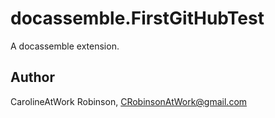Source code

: # docassemble.FirstGitHubTest

A docassemble extension.

## Author

CarolineAtWork Robinson, CRobinsonAtWork@gmail.com

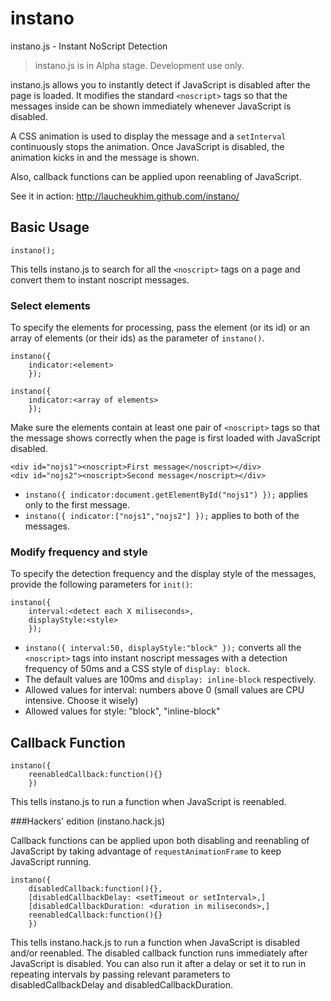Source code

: instano
=======

instano.js - Instant NoScript Detection

> instano.js is in Alpha stage. Development use only.

instano.js allows you to instantly detect if JavaScript is disabled after the page is loaded. It modifies the standard `<noscript>` tags so that the messages inside can be shown immediately whenever JavaScript is disabled.

A CSS animation is used to display the message and a `setInterval` continuously stops the animation. Once JavaScript is disabled, the animation kicks in and the message is shown.

Also, callback functions can be applied upon reenabling of JavaScript.

See it in action: http://laucheukhim.github.com/instano/

## Basic Usage

    instano();
    
This tells instano.js to search for all the `<noscript>` tags on a page and convert them to instant noscript messages.

### Select elements

To specify the elements for processing, pass the element (or its id) or an array of elements (or their ids) as the parameter of `instano()`. 
    
    instano({
    	indicator:<element>
    	});

	instano({
    	indicator:<array of elements>
    	});



Make sure the elements contain at least one pair of `<noscript>` tags so that the message shows correctly when the page is first loaded with JavaScript disabled.

    <div id="nojs1"><noscript>First message</noscript></div>
    <div id="nojs2"><noscript>Second message</noscript></div>

- `instano({
    	indicator:document.getElementById("nojs1")
    });` applies only to the first message.
- `instano({
    	indicator:["nojs1","nojs2"]
    });` applies to both of the messages.

### Modify frequency and style

To specify the detection frequency and the display style of the messages, provide the following parameters for `init()`:

    instano({
		interval:<detect each X miliseconds>,
		displayStyle:<style>
    	});

- `instano({
		interval:50,
		displayStyle:"block"
    	});` converts all the `<noscript>` tags into instant noscript messages with a detection frequency of 50ms and a CSS style of `display: block`.
- The default values are 100ms and `display: inline-block` respectively.
- Allowed values for interval: numbers above 0 (small values are CPU intensive. Choose it wisely)
- Allowed values for style: "block", "inline-block"

## Callback Function 

    instano({
    	reenabledCallback:function(){}
    	})

This tells instano.js to run a function when JavaScript is reenabled.

###Hackers' edition (instano.hack.js)

Callback functions can be applied upon both disabling and reenabling of JavaScript by taking advantage of `requestAnimationFrame` to keep JavaScript running.

    instano({
        disabledCallback:function(){},
        [disabledCallbackDelay: <setTimeout or setInterval>,]
        [disabledCallbackDuration: <duration in miliseconds>,]
        reenabledCallback:function(){}
        })

This tells instano.hack.js to run a function when JavaScript is disabled and/or reenabled. The disabled callback function runs immediately after JavaScript is disabled. You can also run it after a delay or set it to run in repeating intervals by passing relevant parameters to disabledCallbackDelay and disabledCallbackDuration.
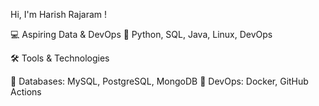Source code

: Hi, I'm Harish Rajaram !

💻 Aspiring Data & DevOps
🔧 Python, SQL, Java, Linux, DevOps

🛠️ Tools & Technologies

🔹 Databases: MySQL, PostgreSQL, MongoDB
🔹 DevOps: Docker, GitHub Actions


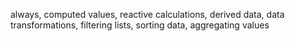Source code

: always, computed values, reactive calculations, derived data, data transformations, filtering lists, sorting data, aggregating values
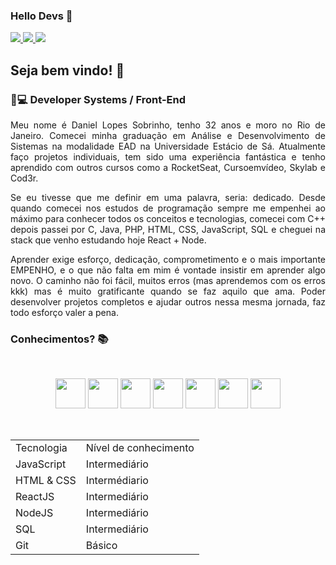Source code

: ### Hello Devs 👋

  <a href="https://github.com/Fekleite" alt="GitHub">
    <img src="https://img.shields.io/badge/-GitHub-000?style=flat-square&logo=Github&logoColor=white" />
  </a>
  <a href="https://github.com/DanieLopessb" alt="LinkedIn">
    <img src="https://img.shields.io/badge/-LinkedIn-blue?style=flat-square&logo=Linkedin&logoColor=white" />
  </a>
  <a href="mailto:daniellopesb.dl@gmail.com" alt="Gmail">
    <img src="https://img.shields.io/badge/-Gmail-D54B3D?style=flat-square&logo=Gmail&logoColor=white" />
  </a>


<h2> Seja bem vindo! 👋</h2>

<h3> 👦💻 Developer Systems / Front-End </h3>

<p align="justify">Meu nome é Daniel Lopes Sobrinho, tenho 32 anos e moro no Rio de Janeiro. Comecei minha graduação em Análise e Desenvolvimento de Sistemas na modalidade EAD na Universidade Estácio de Sá. Atualmente faço projetos individuais, tem sido uma experiência fantástica e tenho aprendido com outros cursos como a RocketSeat, Cursoemvídeo, Skylab e Cod3r.</p>

<p align="justify">Se eu tivesse que me definir em uma palavra, seria: dedicado. Desde quando comecei nos estudos de programação sempre me empenhei ao máximo para conhecer todos os conceitos e tecnologias, comecei com C++ depois passei por C, Java, PHP, HTML, CSS, JavaScript, SQL e cheguei na stack que venho estudando hoje React + Node.</p>

<p align="justify">Aprender exige esforço, dedicação, comprometimento e o mais importante EMPENHO, e o que não falta em mim é vontade insistir em aprender algo novo. O caminho não foi fácil, muitos erros (mas aprendemos com os erros kkk) mas é muito gratificante quando se faz aquilo que ama. Poder desenvolver projetos completos e ajudar outros nessa mesma jornada, faz todo esforço valer a pena. </p>

<h3> Conhecimentos? 📚 </h3>

<br>

<p align="center">
<img src="https://github.com/Fekleite/Fekleite/blob/master/assets/javascript.svg" width="48"/>

<img src="https://github.com/Fekleite/Fekleite/blob/master/assets/html5.svg" width="48"/>

<img src="https://github.com/Fekleite/Fekleite/blob/master/assets/css3.svg" width="48"/>

<img src="https://github.com/Fekleite/Fekleite/blob/master/assets/react.svg" width="48"/>

<img src="https://github.com/Fekleite/Fekleite/blob/master/assets/node-dot-js.svg" width="48"/>

<img src="https://github.com/Fekleite/Fekleite/blob/master/assets/postgresql.svg" width="48"/>

<img src="https://github.com/Fekleite/Fekleite/blob/master/assets/git.svg" width="48"/>


</p>

<br>
<table align="center">
	<tbody>
		<tr>
			<td> Tecnologia</td>
			<td> Nível de conhecimento</td>
		</tr>
		<tr>
			<td> JavaScript</td>
			<td> Intermediário</td>
		</tr>
		<tr>
			<td> HTML & CSS</td>
			<td> Intermédiario</td>
		</tr>
		<tr>
			<td> ReactJS</td>
			<td> Intermediário</td>
		</tr>
		<tr>
			<td> NodeJS</td>
			<td> Intermediário</td>
		</tr>
		<tr>
			<td> SQL</td>
			<td> Intermediário</td>
		</tr>
		<tr>
			<td> Git</td>
			<td> Básico</td>
		</tr>
	</tbody>
</table>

========================================================================

Task item: The reply should hold only the lines from the first line of the records above through the line containing "instano.js - Instant NoScript Detection", copied exactly and without pictures.

Solved problem:
Source code

: # docassemble.FirstGitHubTest

A docassemble extension.

## Author

CarolineAtWork Robinson, CRobinsonAtWork@gmail.com

Source code

: instano
=======

instano.js - Instant NoScript Detection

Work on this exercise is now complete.